A new and updated study of the Chain O’Lakes system would provide the information necessary to make informed decisions about addressing flooding. The last study, by the U.S. Army Corps of Engineers, was conducted in the late 1970’s. It’s a reasonable request of the Army Corps and contributing agencies to conduct a new assessment. It could provide the Fox River Flood Commission with the information it needs to come up with new recommendations to implement a comprehensive management plan protecting the river and lakes system, maintaining the recreational use of the waterways and guarding adjacent land, homes and businesses from the potential of devastating floods.

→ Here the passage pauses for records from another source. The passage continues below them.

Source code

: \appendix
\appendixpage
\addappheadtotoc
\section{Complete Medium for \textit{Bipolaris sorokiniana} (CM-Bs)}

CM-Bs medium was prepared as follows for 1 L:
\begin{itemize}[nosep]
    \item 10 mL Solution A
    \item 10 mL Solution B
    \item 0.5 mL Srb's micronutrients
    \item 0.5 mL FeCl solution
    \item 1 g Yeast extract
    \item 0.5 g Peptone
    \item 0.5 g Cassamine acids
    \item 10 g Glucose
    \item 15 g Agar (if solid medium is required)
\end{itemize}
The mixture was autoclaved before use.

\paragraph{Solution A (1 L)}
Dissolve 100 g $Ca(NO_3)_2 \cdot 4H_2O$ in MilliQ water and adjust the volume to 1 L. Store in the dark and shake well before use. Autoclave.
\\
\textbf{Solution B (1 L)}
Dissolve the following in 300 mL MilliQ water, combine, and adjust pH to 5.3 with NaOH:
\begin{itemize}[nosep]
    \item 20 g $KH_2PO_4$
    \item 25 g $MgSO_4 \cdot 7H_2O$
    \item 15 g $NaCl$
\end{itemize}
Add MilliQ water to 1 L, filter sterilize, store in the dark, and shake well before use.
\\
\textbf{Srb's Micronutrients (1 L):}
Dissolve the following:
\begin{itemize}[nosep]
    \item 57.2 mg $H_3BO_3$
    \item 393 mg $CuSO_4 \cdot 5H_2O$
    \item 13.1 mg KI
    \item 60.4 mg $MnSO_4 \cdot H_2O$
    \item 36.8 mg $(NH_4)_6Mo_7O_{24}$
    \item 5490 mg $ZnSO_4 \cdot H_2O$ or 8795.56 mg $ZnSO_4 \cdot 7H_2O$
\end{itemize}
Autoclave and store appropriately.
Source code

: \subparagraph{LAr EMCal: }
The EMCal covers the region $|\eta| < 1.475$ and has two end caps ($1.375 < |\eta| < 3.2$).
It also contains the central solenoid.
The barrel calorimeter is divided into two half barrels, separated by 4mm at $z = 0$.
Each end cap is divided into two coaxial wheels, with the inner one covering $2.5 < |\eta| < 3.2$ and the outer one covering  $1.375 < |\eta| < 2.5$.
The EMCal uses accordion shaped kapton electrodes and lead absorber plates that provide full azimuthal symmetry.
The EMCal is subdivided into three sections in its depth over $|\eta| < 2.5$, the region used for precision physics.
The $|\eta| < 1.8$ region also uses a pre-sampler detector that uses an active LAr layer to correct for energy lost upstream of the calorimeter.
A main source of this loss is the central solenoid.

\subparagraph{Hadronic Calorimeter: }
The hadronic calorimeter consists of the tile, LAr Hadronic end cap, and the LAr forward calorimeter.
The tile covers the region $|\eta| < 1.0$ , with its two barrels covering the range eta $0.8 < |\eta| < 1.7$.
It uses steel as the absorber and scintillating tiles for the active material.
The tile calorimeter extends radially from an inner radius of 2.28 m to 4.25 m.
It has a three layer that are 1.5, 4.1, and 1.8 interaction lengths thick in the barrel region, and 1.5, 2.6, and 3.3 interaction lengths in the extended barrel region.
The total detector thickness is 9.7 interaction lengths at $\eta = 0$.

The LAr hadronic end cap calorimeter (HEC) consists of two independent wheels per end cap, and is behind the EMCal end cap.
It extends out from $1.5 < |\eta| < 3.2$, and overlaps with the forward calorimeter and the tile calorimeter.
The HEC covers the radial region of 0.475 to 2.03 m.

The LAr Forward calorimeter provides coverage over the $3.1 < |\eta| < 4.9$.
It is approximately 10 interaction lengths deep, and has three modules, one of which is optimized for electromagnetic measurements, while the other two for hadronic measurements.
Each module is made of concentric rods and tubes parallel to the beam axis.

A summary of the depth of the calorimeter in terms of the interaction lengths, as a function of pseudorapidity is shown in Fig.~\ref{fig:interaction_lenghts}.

Local Government Consolidation and Taxes
The Lake County Legislative Breakfast is a great opportunity for Lake County officials to keep in touch with their state legislators on issues that impact local government. I attended the breakfast on Monday, Feb. 25. One of the important issues is government consolidation, which is a holdover issue from last year. In 2018, a McHenry County consolidation measure (HB4637) was passed by the Legislature, but vetoed by then-Gov. Bruce Rauner. The veto actually gives us more time to get things right and ensure taxpayers are protected. Several newly-proposed laws, with varying degrees of impact on taxpayers, are pending in Springfield. Those proposals don’t go far enough to protect taxpayers. That fact is the motivation behind Senate Bill 1567, which I introduced two weeks ago.
SB1567 contains three major taxpayer protections, as I explained at the Lake County Legislative Breakfast:
1) – Protects locally-collected motor fuel tax from being distributed around the state should a township vote to dissolve. That is revenue paid and collected locally; it should stay with the local taxpayers;
2) – By the same token, if the dissolved township has unpaid debt, the debt should remain the responsibility of the locals and not passed on to the rest of the county. Without such a reform, all county taxpayers are liable, and;
3) – The assets of the dissolved township or road district, if liquidated, must be used solely for the benefit of the residents of that dissolved township, and not used county-wide. This protects taxpayers who previously paid the taxes that allowed those assets to be acquired.
Senators return to the Capitol March 5.